## Activity
Copy out each line below verbatim, skipping any picture.

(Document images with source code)
Segment Open

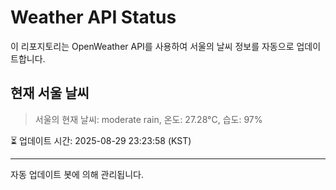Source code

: 
# Weather API Status

이 리포지토리는 OpenWeather API를 사용하여 서울의 날씨 정보를 자동으로 업데이트합니다.

## 현재 서울 날씨
> 서울의 현재 날씨: moderate rain, 온도: 27.28°C, 습도: 97%

⏳ 업데이트 시간: 2025-08-29 23:23:58 (KST)

---
자동 업데이트 봇에 의해 관리됩니다.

Segment Closed

## Your solution
Source code

: 
# Weather API Status

이 리포지토리는 OpenWeather API를 사용하여 서울의 날씨 정보를 자동으로 업데이트합니다.

## 현재 서울 날씨
> 서울의 현재 날씨: moderate rain, 온도: 27.28°C, 습도: 97%

⏳ 업데이트 시간: 2025-08-29 23:23:58 (KST)

---
자동 업데이트 봇에 의해 관리됩니다.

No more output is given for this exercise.